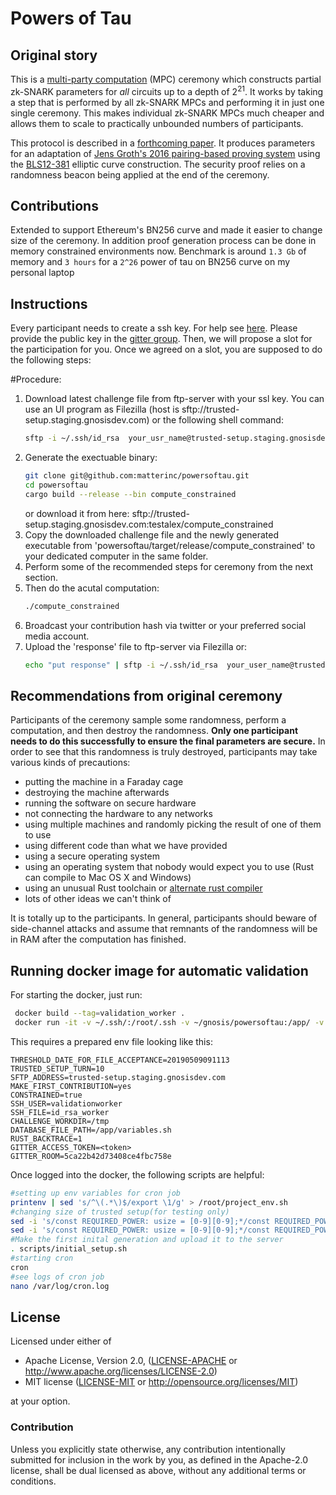 # Powers of Tau

## Original story

This is a [multi-party computation](https://en.wikipedia.org/wiki/Secure_multi-party_computation) (MPC) ceremony which constructs partial zk-SNARK parameters for _all_ circuits up to a depth of 2<sup>21</sup>. It works by taking a step that is performed by all zk-SNARK MPCs and performing it in just one single ceremony. This makes individual zk-SNARK MPCs much cheaper and allows them to scale to practically unbounded numbers of participants.

This protocol is described in a [forthcoming paper](https://eprint.iacr.org/2017/1050). It produces parameters for an adaptation of [Jens Groth's 2016 pairing-based proving system](https://eprint.iacr.org/2016/260) using the [BLS12-381](https://github.com/ebfull/pairing/tree/master/src/bls12_381) elliptic curve construction. The security proof relies on a randomness beacon being applied at the end of the ceremony.

## Contributions

Extended to support Ethereum's BN256 curve and made it easier to change size of the ceremony. In addition proof generation process can be done in memory constrained environments now. Benchmark is around `1.3 Gb` of memory and `3 hours` for a `2^26` power of tau on BN256 curve on my personal laptop

## Instructions

Every participant needs to create a ssh key. For help see [here](https://confluence.atlassian.com/bitbucketserver/creating-ssh-keys-776639788.html). Please provide the public key in the [gitter group](https://gitter.im/Trusted_setup_for_SNAPPS/community). Then, we will propose a slot for the participation for you. Once we agreed on a slot, you are supposed to do the following steps:

#Procedure:

1. Download latest challenge file from ftp-server with your ssl key.
	You can use an UI program as Filezilla (host is sftp://trusted-setup.staging.gnosisdev.com) or the following shell command:
	```bash
	sftp -i ~/.ssh/id_rsa  your_usr_name@trusted-setup.staging.gnosisdev.com:challenges/challenge
	```
2. Generate the exectuable binary:
	```bash
	git clone git@github.com:matterinc/powersoftau.git
	cd powersoftau
	cargo build --release --bin compute_constrained
	```
	or download it from here:
	sftp://trusted-setup.staging.gnosisdev.com:testalex/compute_constrained
3. Copy the downloaded challenge file and the newly generated executable from 'powersoftau/target/release/compute_constrained' to your dedicated computer in the same folder.	
4. Perform some of the recommended steps for ceremony from the next section.
5. Then do the acutal computation:
	```bash
	./compute_constrained
	```
6. Broadcast your contribution hash via twitter or your preferred social media account. 
7. Upload the 'response' file to ftp-server via Filezilla or:
	```bash
	echo "put response" | sftp -i ~/.ssh/id_rsa  your_user_name@trusted-setup.gnosis.pm:your_user_name
	```  

## Recommendations from original ceremony

Participants of the ceremony sample some randomness, perform a computation, and then destroy the randomness. **Only one participant needs to do this successfully to ensure the final parameters are secure.** In order to see that this randomness is truly destroyed, participants may take various kinds of precautions:

* putting the machine in a Faraday cage
* destroying the machine afterwards
* running the software on secure hardware
* not connecting the hardware to any networks
* using multiple machines and randomly picking the result of one of them to use
* using different code than what we have provided
* using a secure operating system
* using an operating system that nobody would expect you to use (Rust can compile to Mac OS X and Windows)
* using an unusual Rust toolchain or [alternate rust compiler](https://github.com/thepowersgang/mrustc)
* lots of other ideas we can't think of

It is totally up to the participants. In general, participants should beware of side-channel attacks and assume that remnants of the randomness will be in RAM after the computation has finished.

## Running docker image for automatic validation 

For starting the docker, just run:
```bash
 docker build --tag=validation_worker .
 docker run -it -v ~/.ssh/:/root/.ssh -v ~/gnosis/powersoftau:/app/ -v ~/gnosis/powersoftau/tmp:/tmp --env-file ./variables.sh validation_worker bash
```
This requires a prepared env file looking like this:
```
THRESHOLD_DATE_FOR_FILE_ACCEPTANCE=20190509091113
TRUSTED_SETUP_TURN=10
SFTP_ADDRESS=trusted-setup.staging.gnosisdev.com
MAKE_FIRST_CONTRIBUTION=yes
CONSTRAINED=true
SSH_USER=validationworker
SSH_FILE=id_rsa_worker
CHALLENGE_WORKDIR=/tmp
DATABASE_FILE_PATH=/app/variables.sh
RUST_BACKTRACE=1
GITTER_ACCESS_TOKEN=<token>
GITTER_ROOM=5ca22b42d73408ce4fbc758e
```

Once logged into the docker, the following scripts are helpful:
```bash
#setting up env variables for cron job
printenv | sed 's/^\(.*\)$/export \1/g' > /root/project_env.sh
#changing size of trusted setup(for testing only)
sed -i 's/const REQUIRED_POWER: usize = [0-9][0-9];*/const REQUIRED_POWER: usize = 8;/g' /app/src/bn256/mod.rs
sed -i 's/const REQUIRED_POWER: usize = [0-9][0-9];*/const REQUIRED_POWER: usize = 8;/g' /app/src/small_bn256/mod.rs
#Make the first inital generation and upload it to the server
. scripts/initial_setup.sh 
#starting cron
cron
#see logs of cron job
nano /var/log/cron.log
```


## License

Licensed under either of

 * Apache License, Version 2.0, ([LICENSE-APACHE](LICENSE-APACHE) or http://www.apache.org/licenses/LICENSE-2.0)
 * MIT license ([LICENSE-MIT](LICENSE-MIT) or http://opensource.org/licenses/MIT)

at your option.

### Contribution

Unless you explicitly state otherwise, any contribution intentionally
submitted for inclusion in the work by you, as defined in the Apache-2.0
license, shall be dual licensed as above, without any additional terms or
conditions.
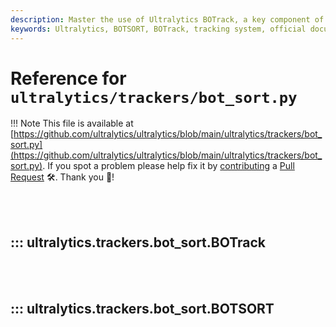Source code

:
 ```yaml
---
description: Master the use of Ultralytics BOTrack, a key component of the powerful Ultralytics tracking system. Learn to integrate and use BOTSORT in your projects.
keywords: Ultralytics, BOTSORT, BOTrack, tracking system, official documentation, machine learning, AI tracking
---
```


# Reference for `ultralytics/trackers/bot_sort.py`

!!! Note
    This file is available at [https://github.com/ultralytics/ultralytics/blob/main/ultralytics/trackers/bot_sort.py](https://github.com/ultralytics/ultralytics/blob/main/ultralytics/trackers/bot_sort.py). If you spot a problem please help fix it by [contributing](https://docs.ultralytics.com/help/contributing/) a [Pull Request](https://github.com/ultralytics/ultralytics/edit/main/ultralytics/trackers/bot_sort.py) 🛠️. Thank you 🙏!

<br><br>

## ::: ultralytics.trackers.bot_sort.BOTrack

<br><br>

## ::: ultralytics.trackers.bot_sort.BOTSORT

<br><br>
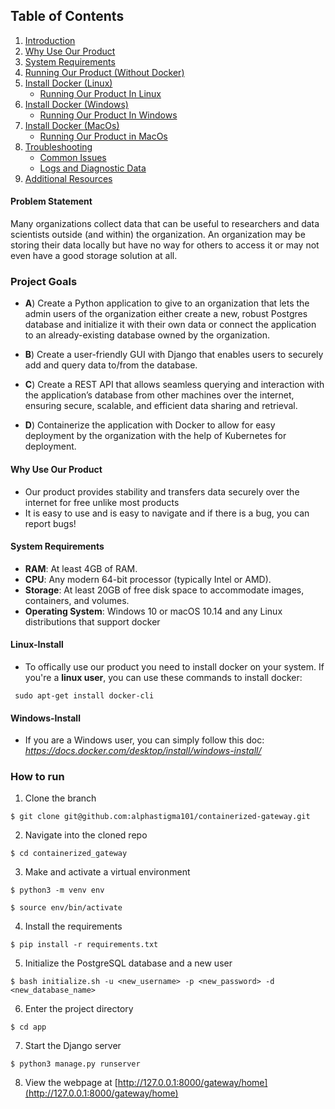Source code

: ## Table of Contents

1. [Introduction](#problem-statement)
2. [Why Use Our Product](#why-use-our-product)
2. [System Requirements](#system-requirements)
3. [Running Our Product (Without Docker)](#how-to-run)
4. [Install Docker (Linux)](#linux-install)
    - [Running Our Product In Linux](#linux-environment)
5. [Install Docker (Windows)](#windows-install)
    - [Running Our Product In Windows](#windows-environment)
6. [Install Docker (MacOs)](#macos-install)
    - [Running Our Product in MacOs](#macos-environment)
7. [Troubleshooting](#troubleshooting)
    - [Common Issues](#common-issues)
    - [Logs and Diagnostic Data](#logs-and-diagnostic-data)
8. [Additional Resources](#additional-resources)



#### Problem Statement

Many organizations collect data that can be useful to researchers and data scientists outside (and within) the organization. An organization may be storing their data locally but have no way for others to access it or may not even have a good storage solution at all.

### Project Goals

- **A**)  Create a Python application to give to an organization that lets the admin users of the organization either create a new, robust Postgres database and initialize it with their own data or connect the application to an already-existing database owned by the organization.

- **B**)    Create a user-friendly GUI with Django that enables users to securely add and query data to/from the database.

- **C**)    Create a REST API that allows seamless querying and interaction with the application’s database from other machines over the internet, ensuring secure, scalable, and efficient data sharing and retrieval.

- **D**)    Containerize the application with Docker to allow for easy deployment by the organization with the help of Kubernetes for deployment.

#### Why Use Our Product
* Our product provides stability and transfers data securely over the internet for free unlike most products 
* It is easy to use and is easy to navigate and if there is a bug, you can report bugs! 
#### System Requirements

* **RAM**: At least 4GB of RAM.
* **CPU**: Any modern 64-bit processor (typically Intel or AMD).
* **Storage**: At least 20GB of free disk space to accommodate images, containers, and volumes.
* **Operating System**: Windows 10 or macOS 10.14 and any Linux distributions that support docker

#### Linux-Install
* To offically use our product you need to install docker on your system. If you're a **linux user**, you can use these commands to install docker:
```
 sudo apt-get install docker-cli 
```
#### Windows-Install
* If you are a Windows user, you can simply follow this doc: *https://docs.docker.com/desktop/install/windows-install/*

### How to run
1. Clone the branch    
```
$ git clone git@github.com:alphastigma101/containerized-gateway.git
```
2. Navigate into the cloned repo      
```
$ cd containerized_gateway
```
3. Make and activate a virtual environment     
```
$ python3 -m venv env
```
```
$ source env/bin/activate
```
4. Install the requirements     
```
$ pip install -r requirements.txt
```
5. Initialize the PostgreSQL database and a new user     
```
$ bash initialize.sh -u <new_username> -p <new_password> -d <new_database_name>
```
6. Enter the project directory     
```
$ cd app
```
7. Start the Django server     
```
$ python3 manage.py runserver
```
8. View the webpage at [http://127.0.0.1:8000/gateway/home](http://127.0.0.1:8000/gateway/home)  
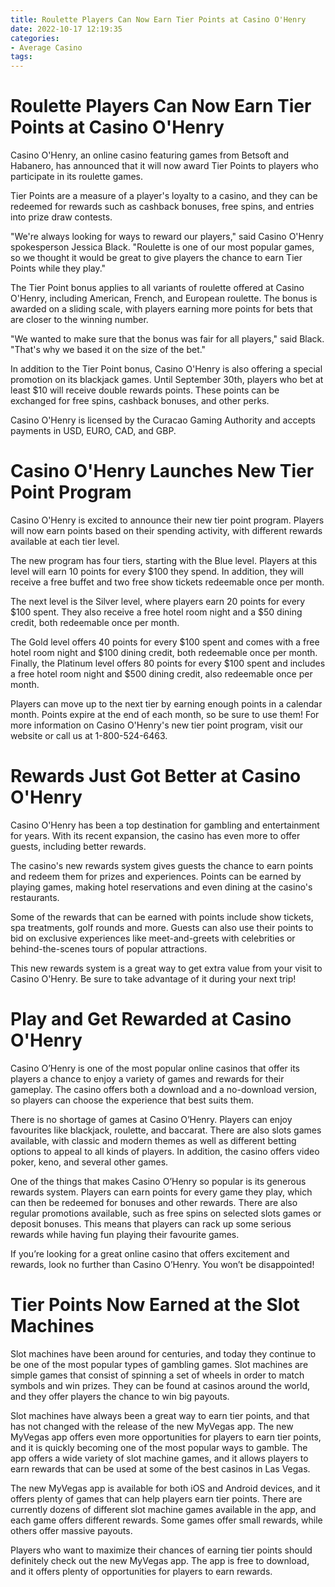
 ```yaml
---
title: Roulette Players Can Now Earn Tier Points at Casino O'Henry
date: 2022-10-17 12:19:35
categories:
- Average Casino
tags:
---
```



#  Roulette Players Can Now Earn Tier Points at Casino O'Henry

Casino O'Henry, an online casino featuring games from Betsoft and Habanero, has announced that it will now award Tier Points to players who participate in its roulette games.

Tier Points are a measure of a player's loyalty to a casino, and they can be redeemed for rewards such as cashback bonuses, free spins, and entries into prize draw contests.

"We're always looking for ways to reward our players," said Casino O'Henry spokesperson Jessica Black. "Roulette is one of our most popular games, so we thought it would be great to give players the chance to earn Tier Points while they play."

The Tier Point bonus applies to all variants of roulette offered at Casino O'Henry, including American, French, and European roulette. The bonus is awarded on a sliding scale, with players earning more points for bets that are closer to the winning number.

"We wanted to make sure that the bonus was fair for all players," said Black. "That's why we based it on the size of the bet."

In addition to the Tier Point bonus, Casino O'Henry is also offering a special promotion on its blackjack games. Until September 30th, players who bet at least $10 will receive double rewards points. These points can be exchanged for free spins, cashback bonuses, and other perks.

Casino O'Henry is licensed by the Curacao Gaming Authority and accepts payments in USD, EURO, CAD, and GBP.

#  Casino O'Henry Launches New Tier Point Program



Casino O'Henry is excited to announce their new tier point program. Players will now earn points based on their spending activity, with different rewards available at each tier level.

The new program has four tiers, starting with the Blue level. Players at this level will earn 10 points for every $100 they spend. In addition, they will receive a free buffet and two free show tickets redeemable once per month.

The next level is the Silver level, where players earn 20 points for every $100 spent. They also receive a free hotel room night and a $50 dining credit, both redeemable once per month.

The Gold level offers 40 points for every $100 spent and comes with a free hotel room night and $100 dining credit, both redeemable once per month. Finally, the Platinum level offers 80 points for every $100 spent and includes a free hotel room night and $500 dining credit, also redeemable once per month.

Players can move up to the next tier by earning enough points in a calendar month. Points expire at the end of each month, so be sure to use them! For more information on Casino O'Henry's new tier point program, visit our website or call us at 1-800-524-6463.

#  Rewards Just Got Better at Casino O'Henry

Casino O'Henry has been a top destination for gambling and entertainment for years. With its recent expansion, the casino has even more to offer guests, including better rewards.

The casino's new rewards system gives guests the chance to earn points and redeem them for prizes and experiences. Points can be earned by playing games, making hotel reservations and even dining at the casino's restaurants.

Some of the rewards that can be earned with points include show tickets, spa treatments, golf rounds and more. Guests can also use their points to bid on exclusive experiences like meet-and-greets with celebrities or behind-the-scenes tours of popular attractions.

This new rewards system is a great way to get extra value from your visit to Casino O'Henry. Be sure to take advantage of it during your next trip!

#  Play and Get Rewarded at Casino O'Henry

Casino O’Henry is one of the most popular online casinos that offer its players a chance to enjoy a variety of games and rewards for their gameplay. The casino offers both a download and a no-download version, so players can choose the experience that best suits them.

There is no shortage of games at Casino O’Henry. Players can enjoy favourites like blackjack, roulette, and baccarat. There are also slots games available, with classic and modern themes as well as different betting options to appeal to all kinds of players. In addition, the casino offers video poker, keno, and several other games.

One of the things that makes Casino O’Henry so popular is its generous rewards system. Players can earn points for every game they play, which can then be redeemed for bonuses and other rewards. There are also regular promotions available, such as free spins on selected slots games or deposit bonuses. This means that players can rack up some serious rewards while having fun playing their favourite games.

If you’re looking for a great online casino that offers excitement and rewards, look no further than Casino O’Henry. You won’t be disappointed!

#  Tier Points Now Earned at the Slot Machines

Slot machines have been around for centuries, and today they continue to be one of the most popular types of gambling games. Slot machines are simple games that consist of spinning a set of wheels in order to match symbols and win prizes. They can be found at casinos around the world, and they offer players the chance to win big payouts.

Slot machines have always been a great way to earn tier points, and that has not changed with the release of the new MyVegas app. The new MyVegas app offers even more opportunities for players to earn tier points, and it is quickly becoming one of the most popular ways to gamble. The app offers a wide variety of slot machine games, and it allows players to earn rewards that can be used at some of the best casinos in Las Vegas.

The new MyVegas app is available for both iOS and Android devices, and it offers plenty of games that can help players earn tier points. There are currently dozens of different slot machine games available in the app, and each game offers different rewards. Some games offer small rewards, while others offer massive payouts.

Players who want to maximize their chances of earning tier points should definitely check out the new MyVegas app. The app is free to download, and it offers plenty of opportunities for players to earn rewards.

- _Your goal_
Output should match, line for line, the stretch of the material above from the line holding "## Original story" through the line holding "or download it".

- _Written answer_
## Original story

This is a [multi-party computation](https://en.wikipedia.org/wiki/Secure_multi-party_computation) (MPC) ceremony which constructs partial zk-SNARK parameters for _all_ circuits up to a depth of 2<sup>21</sup>. It works by taking a step that is performed by all zk-SNARK MPCs and performing it in just one single ceremony. This makes individual zk-SNARK MPCs much cheaper and allows them to scale to practically unbounded numbers of participants.

This protocol is described in a [forthcoming paper](https://eprint.iacr.org/2017/1050). It produces parameters for an adaptation of [Jens Groth's 2016 pairing-based proving system](https://eprint.iacr.org/2016/260) using the [BLS12-381](https://github.com/ebfull/pairing/tree/master/src/bls12_381) elliptic curve construction. The security proof relies on a randomness beacon being applied at the end of the ceremony.

## Contributions

Extended to support Ethereum's BN256 curve and made it easier to change size of the ceremony. In addition proof generation process can be done in memory constrained environments now. Benchmark is around `1.3 Gb` of memory and `3 hours` for a `2^26` power of tau on BN256 curve on my personal laptop

## Instructions

Every participant needs to create a ssh key. For help see [here](https://confluence.atlassian.com/bitbucketserver/creating-ssh-keys-776639788.html). Please provide the public key in the [gitter group](https://gitter.im/Trusted_setup_for_SNAPPS/community). Then, we will propose a slot for the participation for you. Once we agreed on a slot, you are supposed to do the following steps:

#Procedure:

1. Download latest challenge file from ftp-server with your ssl key.
	You can use an UI program as Filezilla (host is sftp://trusted-setup.staging.gnosisdev.com) or the following shell command:
	```bash
	sftp -i ~/.ssh/id_rsa  your_usr_name@trusted-setup.staging.gnosisdev.com:challenges/challenge
	```
2. Generate the exectuable binary:
	```bash
	git clone git@github.com:matterinc/powersoftau.git
	cd powersoftau
	cargo build --release --bin compute_constrained
	```
	or download it from here:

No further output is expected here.